- **Supplied data**
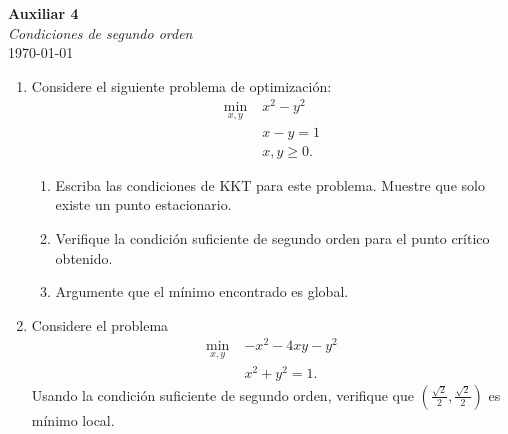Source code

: \documentclass{article}
\begin{document}


\begin{center}
    \Huge{\textbf{Auxiliar 4}}\\
\textit{\large{Condiciones de segundo orden}}\\
    \normalsize
    \today
\end{center}

\begin{enumerate}
	\item Considere el siguiente problema de optimización:
		\begin{align*}
			\min_{x, y} \; & x^2 - y^2 \\
				       & x - y = 1 \\
				       & x, y \geq 0.
		\end{align*}
		\begin{enumerate}
			\item Escriba las condiciones de KKT para este problema. Muestre que solo existe un punto estacionario.
			\item Verifique la condición suficiente de segundo orden para el punto crítico obtenido.
			\item Argumente que el mínimo encontrado es global.
		\end{enumerate}
	\item Considere el problema
		\begin{align*}
			\min_{x, y} \; & -x^2 - 4xy - y^2 \\
					   & x^2 + y^2 = 1.
		\end{align*}
		Usando la condición suficiente de segundo orden, verifique que \(\left(\frac{\sqrt{2}}{2}, \frac{\sqrt{2}}{2}\right)\) es mínimo local.
\end{enumerate}
\end{document}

- **Task**
For each record above, write it out exactly and omit any picture.

- **Task response**
Source code

: \documentclass{article}
\begin{document}


\begin{center}
    \Huge{\textbf{Auxiliar 4}}\\
\textit{\large{Condiciones de segundo orden}}\\
    \normalsize
    \today
\end{center}

\begin{enumerate}
	\item Considere el siguiente problema de optimización:
		\begin{align*}
			\min_{x, y} \; & x^2 - y^2 \\
				       & x - y = 1 \\
				       & x, y \geq 0.
		\end{align*}
		\begin{enumerate}
			\item Escriba las condiciones de KKT para este problema. Muestre que solo existe un punto estacionario.
			\item Verifique la condición suficiente de segundo orden para el punto crítico obtenido.
			\item Argumente que el mínimo encontrado es global.
		\end{enumerate}
	\item Considere el problema
		\begin{align*}
			\min_{x, y} \; & -x^2 - 4xy - y^2 \\
					   & x^2 + y^2 = 1.
		\end{align*}
		Usando la condición suficiente de segundo orden, verifique que \(\left(\frac{\sqrt{2}}{2}, \frac{\sqrt{2}}{2}\right)\) es mínimo local.
\end{enumerate}
\end{document}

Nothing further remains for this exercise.